■ TASK TO CARRY OUT
Report back every line of the entries that contains "label", exactly as written.

■ Excerpts from a dataset

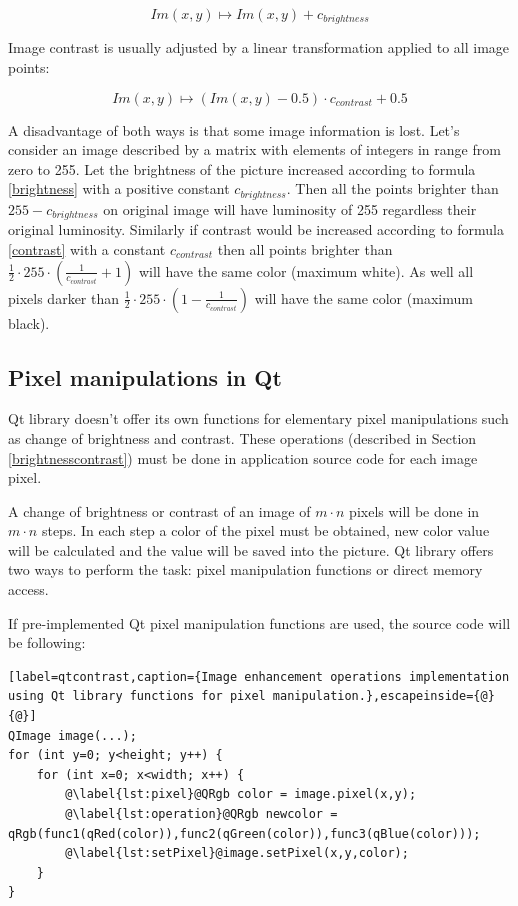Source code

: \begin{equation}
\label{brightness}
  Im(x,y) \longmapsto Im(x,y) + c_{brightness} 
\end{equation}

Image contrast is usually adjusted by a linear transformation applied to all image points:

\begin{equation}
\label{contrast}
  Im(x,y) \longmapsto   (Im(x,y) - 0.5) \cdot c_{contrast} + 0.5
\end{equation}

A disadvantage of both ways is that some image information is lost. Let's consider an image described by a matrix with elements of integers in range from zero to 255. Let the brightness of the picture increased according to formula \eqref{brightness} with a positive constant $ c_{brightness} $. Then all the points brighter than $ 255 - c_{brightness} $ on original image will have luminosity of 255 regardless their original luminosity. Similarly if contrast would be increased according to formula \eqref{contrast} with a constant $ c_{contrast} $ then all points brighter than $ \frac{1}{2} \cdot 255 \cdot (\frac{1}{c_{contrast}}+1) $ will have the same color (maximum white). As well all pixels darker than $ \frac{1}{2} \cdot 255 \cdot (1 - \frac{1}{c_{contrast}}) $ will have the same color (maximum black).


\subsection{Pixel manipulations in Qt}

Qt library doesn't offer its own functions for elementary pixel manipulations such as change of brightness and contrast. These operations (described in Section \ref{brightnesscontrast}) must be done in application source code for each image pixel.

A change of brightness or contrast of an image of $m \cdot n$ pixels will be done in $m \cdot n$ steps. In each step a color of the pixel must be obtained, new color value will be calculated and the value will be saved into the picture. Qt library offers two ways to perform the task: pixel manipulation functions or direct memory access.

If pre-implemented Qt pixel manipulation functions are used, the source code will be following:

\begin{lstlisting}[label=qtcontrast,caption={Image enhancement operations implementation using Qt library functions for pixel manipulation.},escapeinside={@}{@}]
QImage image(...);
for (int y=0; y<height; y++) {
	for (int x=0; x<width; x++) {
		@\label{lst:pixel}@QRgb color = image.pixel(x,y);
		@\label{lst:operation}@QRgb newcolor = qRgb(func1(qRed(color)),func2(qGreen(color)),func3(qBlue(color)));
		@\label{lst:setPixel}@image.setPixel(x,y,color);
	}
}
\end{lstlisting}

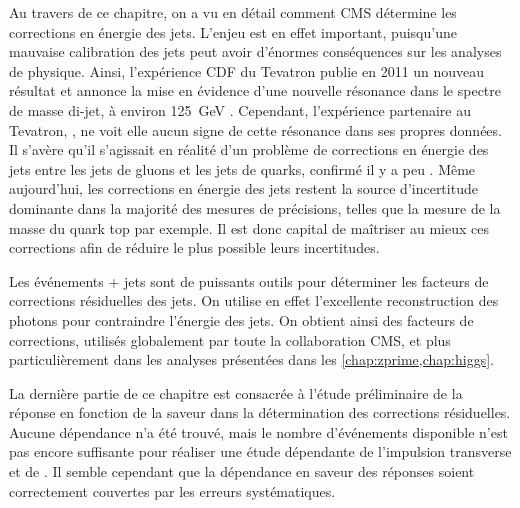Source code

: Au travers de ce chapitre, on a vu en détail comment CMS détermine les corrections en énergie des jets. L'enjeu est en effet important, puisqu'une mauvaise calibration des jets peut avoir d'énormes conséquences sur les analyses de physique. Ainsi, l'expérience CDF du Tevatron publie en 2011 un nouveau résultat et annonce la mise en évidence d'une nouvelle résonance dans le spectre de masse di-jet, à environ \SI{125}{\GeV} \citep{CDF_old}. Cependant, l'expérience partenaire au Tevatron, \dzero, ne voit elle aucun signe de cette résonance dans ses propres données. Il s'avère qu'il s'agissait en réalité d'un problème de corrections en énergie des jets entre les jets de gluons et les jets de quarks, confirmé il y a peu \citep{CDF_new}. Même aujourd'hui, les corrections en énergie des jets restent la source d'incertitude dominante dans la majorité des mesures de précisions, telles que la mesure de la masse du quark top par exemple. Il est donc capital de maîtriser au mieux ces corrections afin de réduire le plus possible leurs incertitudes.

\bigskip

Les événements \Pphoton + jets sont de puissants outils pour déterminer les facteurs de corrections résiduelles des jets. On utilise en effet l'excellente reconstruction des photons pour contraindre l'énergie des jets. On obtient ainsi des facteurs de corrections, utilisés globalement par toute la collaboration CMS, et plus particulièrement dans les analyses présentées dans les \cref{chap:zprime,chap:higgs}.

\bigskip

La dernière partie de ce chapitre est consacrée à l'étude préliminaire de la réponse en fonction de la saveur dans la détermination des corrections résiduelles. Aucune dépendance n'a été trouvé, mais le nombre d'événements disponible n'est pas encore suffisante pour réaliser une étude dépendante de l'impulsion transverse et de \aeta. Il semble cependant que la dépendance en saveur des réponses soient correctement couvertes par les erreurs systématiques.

■ RESULT
\label{brightness}
\label{contrast}
\begin{lstlisting}[label=qtcontrast,caption={Image enhancement operations implementation using Qt library functions for pixel manipulation.},escapeinside={@}{@}]
		@\label{lst:pixel}@QRgb color = image.pixel(x,y);
		@\label{lst:operation}@QRgb newcolor = qRgb(func1(qRed(color)),func2(qGreen(color)),func3(qBlue(color)));
		@\label{lst:setPixel}@image.setPixel(x,y,color);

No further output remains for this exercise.